Self-driving tractor enables autonomous farming
A California startup confirmed it has delivered the first examples of the world’s “first commercially available electric, driver-optional smart tractor.”
Bay Area-based Monarch has sold six units of its zero-emissions Founder Series MK-V to leading wine, spirit and beer producer Constellation Brands.
It’s being claimed that the MK-V has the potential to reshape agriculture as we know it thanks to its use of electrification, automation and data analysis to help farmers reduce their carbon footprint, improve safety, streamline operations and increase profitability.

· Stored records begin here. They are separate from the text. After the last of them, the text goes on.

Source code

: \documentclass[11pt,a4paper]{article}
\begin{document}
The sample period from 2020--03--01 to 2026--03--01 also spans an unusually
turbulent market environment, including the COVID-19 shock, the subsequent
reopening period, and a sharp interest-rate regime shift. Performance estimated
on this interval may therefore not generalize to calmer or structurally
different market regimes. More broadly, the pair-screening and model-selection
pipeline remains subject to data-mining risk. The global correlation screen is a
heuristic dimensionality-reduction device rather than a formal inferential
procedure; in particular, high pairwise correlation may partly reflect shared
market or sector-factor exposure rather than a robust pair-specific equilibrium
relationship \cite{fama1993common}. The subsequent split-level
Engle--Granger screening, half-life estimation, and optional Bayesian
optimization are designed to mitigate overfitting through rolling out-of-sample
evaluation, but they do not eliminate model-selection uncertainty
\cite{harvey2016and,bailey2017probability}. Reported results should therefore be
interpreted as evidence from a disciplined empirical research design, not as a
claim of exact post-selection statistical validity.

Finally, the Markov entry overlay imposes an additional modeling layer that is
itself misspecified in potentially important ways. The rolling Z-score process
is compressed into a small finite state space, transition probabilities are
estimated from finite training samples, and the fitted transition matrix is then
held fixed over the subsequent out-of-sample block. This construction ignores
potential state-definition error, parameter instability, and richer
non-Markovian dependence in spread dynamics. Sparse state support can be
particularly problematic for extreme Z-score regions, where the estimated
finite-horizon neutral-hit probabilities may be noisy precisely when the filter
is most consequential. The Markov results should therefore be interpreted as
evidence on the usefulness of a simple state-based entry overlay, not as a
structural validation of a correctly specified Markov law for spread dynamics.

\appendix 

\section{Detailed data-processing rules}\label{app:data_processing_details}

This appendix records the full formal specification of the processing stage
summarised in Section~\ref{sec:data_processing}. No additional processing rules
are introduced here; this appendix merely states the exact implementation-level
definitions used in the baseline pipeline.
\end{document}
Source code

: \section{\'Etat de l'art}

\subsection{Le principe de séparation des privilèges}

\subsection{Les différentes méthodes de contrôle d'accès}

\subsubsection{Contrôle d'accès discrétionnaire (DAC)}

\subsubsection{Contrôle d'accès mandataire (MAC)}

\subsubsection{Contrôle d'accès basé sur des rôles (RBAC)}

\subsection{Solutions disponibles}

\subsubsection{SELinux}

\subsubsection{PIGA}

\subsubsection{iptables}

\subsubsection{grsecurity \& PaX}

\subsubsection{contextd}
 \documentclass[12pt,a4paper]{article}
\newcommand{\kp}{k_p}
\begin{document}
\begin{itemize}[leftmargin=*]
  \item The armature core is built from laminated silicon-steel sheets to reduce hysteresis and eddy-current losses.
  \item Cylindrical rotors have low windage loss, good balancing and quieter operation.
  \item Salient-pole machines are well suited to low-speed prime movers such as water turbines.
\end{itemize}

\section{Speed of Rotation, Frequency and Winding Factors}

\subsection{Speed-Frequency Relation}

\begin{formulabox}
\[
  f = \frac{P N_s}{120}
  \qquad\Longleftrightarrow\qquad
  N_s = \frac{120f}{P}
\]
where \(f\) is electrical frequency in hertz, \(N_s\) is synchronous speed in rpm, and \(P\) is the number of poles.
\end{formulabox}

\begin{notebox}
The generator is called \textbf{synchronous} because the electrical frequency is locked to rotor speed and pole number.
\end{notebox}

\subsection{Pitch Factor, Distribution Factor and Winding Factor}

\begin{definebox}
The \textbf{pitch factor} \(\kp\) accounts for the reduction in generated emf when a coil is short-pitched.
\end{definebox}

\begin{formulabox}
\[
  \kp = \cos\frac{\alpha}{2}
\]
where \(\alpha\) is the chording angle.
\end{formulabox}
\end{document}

What Monarch terms its “driver optional” functionality comes via a suite of autonomous and robotics hardware and software tech, including the Nvidia Jetson edge artificial intelligence platform. This enables the MK-V to perform pre-programmed tasks without a driver – or allows an operator to implement “shadow mode,” which sees the tractor follow a worker performing a task.
Several tractors can be remotely operated by a single individual at any one time, which is hoped will help to address an alarming shortage of tractor drivers in the industry.
But the functionality goes well beyond that. The MK-V’s deep learning suite allows what might be considered autonomous farming, with crop data collected, analyzed and processed daily thanks to an array of sensors and cameras, some of which are 3D.